## What the task asks:
Work out how many lines in the following entries contain the string "blob", and write only that number.

## Listed records:
+ + + +
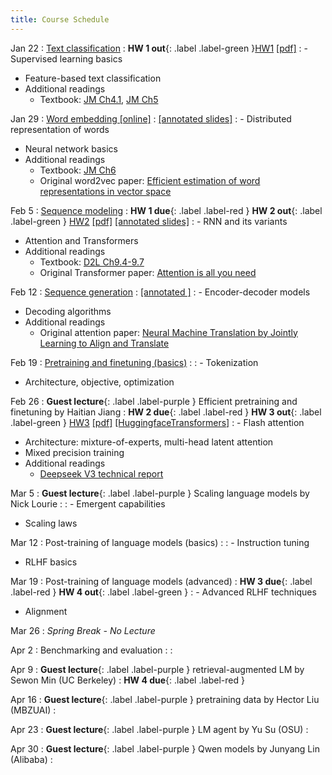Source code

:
 ```yaml
---
title: Course Schedule
---
```


Jan 22
: [Text classification](https://nyu-cs2590.github.io/course-material/spring2025/lecture/lec01/main.pdf)
  : **HW 1 out**{: .label .label-green }[HW1](https://github.com/nyu-cs2590/course-material/blob/gh-pages/spring2025/assignment/hw1/hw1.zip?raw=true) [[pdf]](https://nyu-cs2590.github.io/course-material/spring2025/assignment/hw1/hw1.pdf)
: - Supervised learning basics
  - Feature-based text classification
  - Additional readings
    - Textbook: [JM Ch4.1](https://web.stanford.edu/~jurafsky/slp3/4.pdf), [JM Ch5](https://web.stanford.edu/~jurafsky/slp3/5.pdf)

Jan 29
: [Word embedding [online]](https://nyu-cs2590.github.io/course-material/spring2025/lecture/lec02/main.pdf) 
  : [[annotated slides]](https://nyu-cs2590.github.io/course-material/spring2025/lecture/lec02/main-annotated.pdf)
: - Distributed representation of words
  - Neural network basics
  - Additional readings
    - Textbook: [JM Ch6](https://web.stanford.edu/~jurafsky/slp3/6.pdf)
    - Original word2vec paper: [Efficient estimation of word representations in vector space](https://arxiv.org/pdf/1301.3781)

Feb 5
: [Sequence modeling](https://nyu-cs2590.github.io/course-material/spring2025/lecture/lec03/main.pdf)
  : **HW 1 due**{: .label .label-red }  **HW 2 out**{: .label .label-green } [HW2](https://github.com/nyu-cs2590/course-material/blob/gh-pages/spring2025/assignment/hw2/hw2.zip?raw=true) [[pdf]](https://nyu-cs2590.github.io/course-material/spring2025/assignment/hw2/hw2.pdf) [[annotated slides]](https://nyu-cs2590.github.io/course-material/spring2025/lecture/lec03/main-annotated.pdf)
: - RNN and its variants
  - Attention and Transformers
  - Additional readings
    - Textbook: [D2L Ch9.4-9.7](https://d2l.ai/chapter_recurrent-neural-networks/index.html)
    - Original Transformer paper: [Attention is all you need](https://arxiv.org/pdf/1706.03762)

Feb 12
: [Sequence generation](https://nyu-cs2590.github.io/course-material/spring2025/lecture/lec04/main.pdf)
  : [[annotated ]](https://nyu-cs2590.github.io/course-material/spring2025/lecture/lec04/main-annotated.pdf)
: - Encoder-decoder models
  - Decoding algorithms
  - Additional readings
    - Original attention paper: [Neural Machine Translation by Jointly Learning to Align and Translate](https://arxiv.org/pdf/1409.0473)

Feb 19
: [Pretraining and finetuning (basics)](https://nyu-cs2590.github.io/course-material/spring2025/lecture/lec05/main.pdf)
  : 
: - Tokenization
  - Architecture, objective, optimization

Feb 26
: **Guest lecture**{: .label .label-purple } Efficient pretraining and finetuning by Haitian Jiang
  : **HW 2 due**{: .label .label-red }  **HW 3 out**{: .label .label-green } [HW3](https://github.com/nyu-cs2590/course-material/blob/gh-pages/spring2025/assignment/hw3/hw3.zip?raw=true) [[pdf]](https://nyu-cs2590.github.io/course-material/spring2025/assignment/hw3/hw3.pdf) [[HuggingfaceTransformers]](https://github.com/nyu-cs2590/course-material/blob/gh-pages/spring2025/Tutorials/HuggingfaceTransformers.ipynb)
: - Flash attention
  - Architecture: mixture-of-experts, multi-head latent attention
  - Mixed precision training
  - Additional readings 
    - [Deepseek V3 technical report](https://arxiv.org/pdf/2412.19437v1)

Mar 5
: **Guest lecture**{: .label .label-purple } Scaling language models by Nick Lourie
  : 
: - Emergent capabilities 
  - Scaling laws

Mar 12
: Post-training of language models (basics)
  : 
: - Instruction tuning
  - RLHF basics

Mar 19
: Post-training of language models (advanced)
  : **HW 3 due**{: .label .label-red }  **HW 4 out**{: .label .label-green }
: - Advanced RLHF techniques
  - Alignment

Mar 26
: *Spring Break - No Lecture*

Apr 2
: Benchmarking and evaluation
  : 
: 

Apr 9
: **Guest lecture**{: .label .label-purple } retrieval-augmented LM by Sewon Min (UC Berkeley)
  : **HW 4 due**{: .label .label-red }

Apr 16
: **Guest lecture**{: .label .label-purple } pretraining data by Hector Liu (MBZUAI)
  : 

Apr 23
: **Guest lecture**{: .label .label-purple } LM agent by Yu Su (OSU)
  : 

Apr 30
: **Guest lecture**{: .label .label-purple } Qwen models by Junyang Lin (Alibaba)
  :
+ + + +
## Solution to this exercise:
3